Your answer should consist of the lines in the data below that contain "with".

Stored dataset items
= = =

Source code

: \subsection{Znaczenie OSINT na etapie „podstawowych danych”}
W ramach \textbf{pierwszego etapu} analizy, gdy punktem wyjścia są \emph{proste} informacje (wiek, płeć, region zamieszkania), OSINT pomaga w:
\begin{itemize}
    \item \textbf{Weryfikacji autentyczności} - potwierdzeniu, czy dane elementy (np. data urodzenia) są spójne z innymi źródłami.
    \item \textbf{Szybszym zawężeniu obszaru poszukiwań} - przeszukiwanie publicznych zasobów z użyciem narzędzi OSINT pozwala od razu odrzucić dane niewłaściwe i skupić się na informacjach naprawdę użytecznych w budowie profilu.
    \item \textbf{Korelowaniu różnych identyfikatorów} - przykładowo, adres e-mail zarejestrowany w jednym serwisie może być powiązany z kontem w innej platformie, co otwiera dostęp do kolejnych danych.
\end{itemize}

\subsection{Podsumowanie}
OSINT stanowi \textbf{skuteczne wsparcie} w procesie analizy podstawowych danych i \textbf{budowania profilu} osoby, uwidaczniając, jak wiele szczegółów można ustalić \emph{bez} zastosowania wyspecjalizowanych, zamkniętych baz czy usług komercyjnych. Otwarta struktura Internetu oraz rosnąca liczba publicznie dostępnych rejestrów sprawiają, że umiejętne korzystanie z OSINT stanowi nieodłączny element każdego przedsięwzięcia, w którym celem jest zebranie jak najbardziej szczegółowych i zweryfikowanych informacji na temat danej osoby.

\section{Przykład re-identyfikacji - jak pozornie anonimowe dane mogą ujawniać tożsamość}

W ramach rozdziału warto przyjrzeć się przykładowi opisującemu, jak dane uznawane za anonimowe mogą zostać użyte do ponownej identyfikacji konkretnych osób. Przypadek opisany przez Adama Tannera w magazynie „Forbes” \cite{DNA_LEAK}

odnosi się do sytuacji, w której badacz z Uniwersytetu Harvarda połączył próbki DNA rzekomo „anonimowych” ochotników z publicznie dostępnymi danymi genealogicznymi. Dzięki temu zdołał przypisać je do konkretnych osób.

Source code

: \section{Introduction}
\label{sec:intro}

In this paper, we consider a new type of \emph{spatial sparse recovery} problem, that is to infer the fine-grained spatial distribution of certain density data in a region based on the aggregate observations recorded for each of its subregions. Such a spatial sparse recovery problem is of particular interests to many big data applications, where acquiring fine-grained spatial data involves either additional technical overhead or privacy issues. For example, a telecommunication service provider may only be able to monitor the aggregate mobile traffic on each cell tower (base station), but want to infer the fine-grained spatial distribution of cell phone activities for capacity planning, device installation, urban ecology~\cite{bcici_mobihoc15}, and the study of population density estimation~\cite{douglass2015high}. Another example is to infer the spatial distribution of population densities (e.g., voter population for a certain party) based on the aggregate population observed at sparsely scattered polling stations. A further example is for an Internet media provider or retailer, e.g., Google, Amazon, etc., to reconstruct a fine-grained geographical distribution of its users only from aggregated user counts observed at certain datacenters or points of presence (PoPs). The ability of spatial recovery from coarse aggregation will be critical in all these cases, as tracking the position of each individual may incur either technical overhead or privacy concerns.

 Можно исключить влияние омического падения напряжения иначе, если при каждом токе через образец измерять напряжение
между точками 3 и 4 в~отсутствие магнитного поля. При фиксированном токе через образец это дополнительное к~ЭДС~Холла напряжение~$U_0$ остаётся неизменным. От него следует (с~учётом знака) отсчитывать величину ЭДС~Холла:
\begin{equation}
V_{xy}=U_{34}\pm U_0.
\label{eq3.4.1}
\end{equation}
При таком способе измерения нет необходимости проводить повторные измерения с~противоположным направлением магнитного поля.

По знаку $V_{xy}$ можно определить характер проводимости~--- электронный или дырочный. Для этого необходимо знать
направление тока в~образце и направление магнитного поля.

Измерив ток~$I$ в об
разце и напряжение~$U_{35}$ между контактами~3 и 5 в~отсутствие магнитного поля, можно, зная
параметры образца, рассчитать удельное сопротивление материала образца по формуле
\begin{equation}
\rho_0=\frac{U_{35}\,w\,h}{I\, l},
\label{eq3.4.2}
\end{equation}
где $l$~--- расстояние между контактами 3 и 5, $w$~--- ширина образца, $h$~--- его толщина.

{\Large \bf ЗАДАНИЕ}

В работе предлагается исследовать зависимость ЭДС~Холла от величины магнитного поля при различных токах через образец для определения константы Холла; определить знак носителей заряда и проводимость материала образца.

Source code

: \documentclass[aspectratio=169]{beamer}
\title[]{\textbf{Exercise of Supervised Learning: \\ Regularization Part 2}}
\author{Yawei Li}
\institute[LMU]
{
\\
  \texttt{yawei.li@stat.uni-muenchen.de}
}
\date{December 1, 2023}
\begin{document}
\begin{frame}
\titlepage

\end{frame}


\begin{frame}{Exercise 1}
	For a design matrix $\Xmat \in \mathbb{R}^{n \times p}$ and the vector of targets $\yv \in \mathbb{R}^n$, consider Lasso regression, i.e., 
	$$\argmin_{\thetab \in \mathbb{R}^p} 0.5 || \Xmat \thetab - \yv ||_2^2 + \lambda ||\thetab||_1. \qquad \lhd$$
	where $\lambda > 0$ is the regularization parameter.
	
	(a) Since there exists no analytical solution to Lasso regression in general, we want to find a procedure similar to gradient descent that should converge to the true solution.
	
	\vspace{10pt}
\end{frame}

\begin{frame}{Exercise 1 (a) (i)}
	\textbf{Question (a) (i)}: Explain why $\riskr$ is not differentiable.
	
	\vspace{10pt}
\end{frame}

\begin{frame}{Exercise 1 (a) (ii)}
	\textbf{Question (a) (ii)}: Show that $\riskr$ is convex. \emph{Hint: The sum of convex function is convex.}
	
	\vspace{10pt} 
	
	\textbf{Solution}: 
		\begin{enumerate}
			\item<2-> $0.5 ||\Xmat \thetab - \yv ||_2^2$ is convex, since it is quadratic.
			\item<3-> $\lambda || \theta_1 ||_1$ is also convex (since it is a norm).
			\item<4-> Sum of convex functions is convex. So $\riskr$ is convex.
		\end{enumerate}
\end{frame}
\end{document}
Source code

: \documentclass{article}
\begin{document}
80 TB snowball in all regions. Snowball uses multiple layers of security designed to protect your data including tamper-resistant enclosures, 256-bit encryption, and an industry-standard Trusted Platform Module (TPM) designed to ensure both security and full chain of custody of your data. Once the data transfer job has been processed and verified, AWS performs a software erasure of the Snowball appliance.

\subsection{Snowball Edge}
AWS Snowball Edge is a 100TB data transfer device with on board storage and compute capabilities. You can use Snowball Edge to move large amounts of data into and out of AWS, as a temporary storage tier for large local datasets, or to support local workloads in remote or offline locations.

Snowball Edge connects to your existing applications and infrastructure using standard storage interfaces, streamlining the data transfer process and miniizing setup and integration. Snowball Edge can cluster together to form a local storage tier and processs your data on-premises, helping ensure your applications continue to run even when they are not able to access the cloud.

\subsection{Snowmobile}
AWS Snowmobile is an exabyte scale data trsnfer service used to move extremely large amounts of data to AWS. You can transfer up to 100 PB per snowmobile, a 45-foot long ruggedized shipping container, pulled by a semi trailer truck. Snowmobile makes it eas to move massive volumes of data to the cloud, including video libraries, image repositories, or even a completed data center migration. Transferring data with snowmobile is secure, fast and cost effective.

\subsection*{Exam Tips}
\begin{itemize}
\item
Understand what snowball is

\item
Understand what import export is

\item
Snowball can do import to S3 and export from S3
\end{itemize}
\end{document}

= = =

Output of the exercise |
AWS Snowball Edge is a 100TB data transfer device with on board storage and compute capabilities. You can use Snowball Edge to move large amounts of data into and out of AWS, as a temporary storage tier for large local datasets, or to support local workloads in remote or offline locations.
AWS Snowmobile is an exabyte scale data trsnfer service used to move extremely large amounts of data to AWS. You can transfer up to 100 PB per snowmobile, a 45-foot long ruggedized shipping container, pulled by a semi trailer truck. Snowmobile makes it eas to move massive volumes of data to the cloud, including video libraries, image repositories, or even a completed data center migration. Transferring data with snowmobile is secure, fast and cost effective.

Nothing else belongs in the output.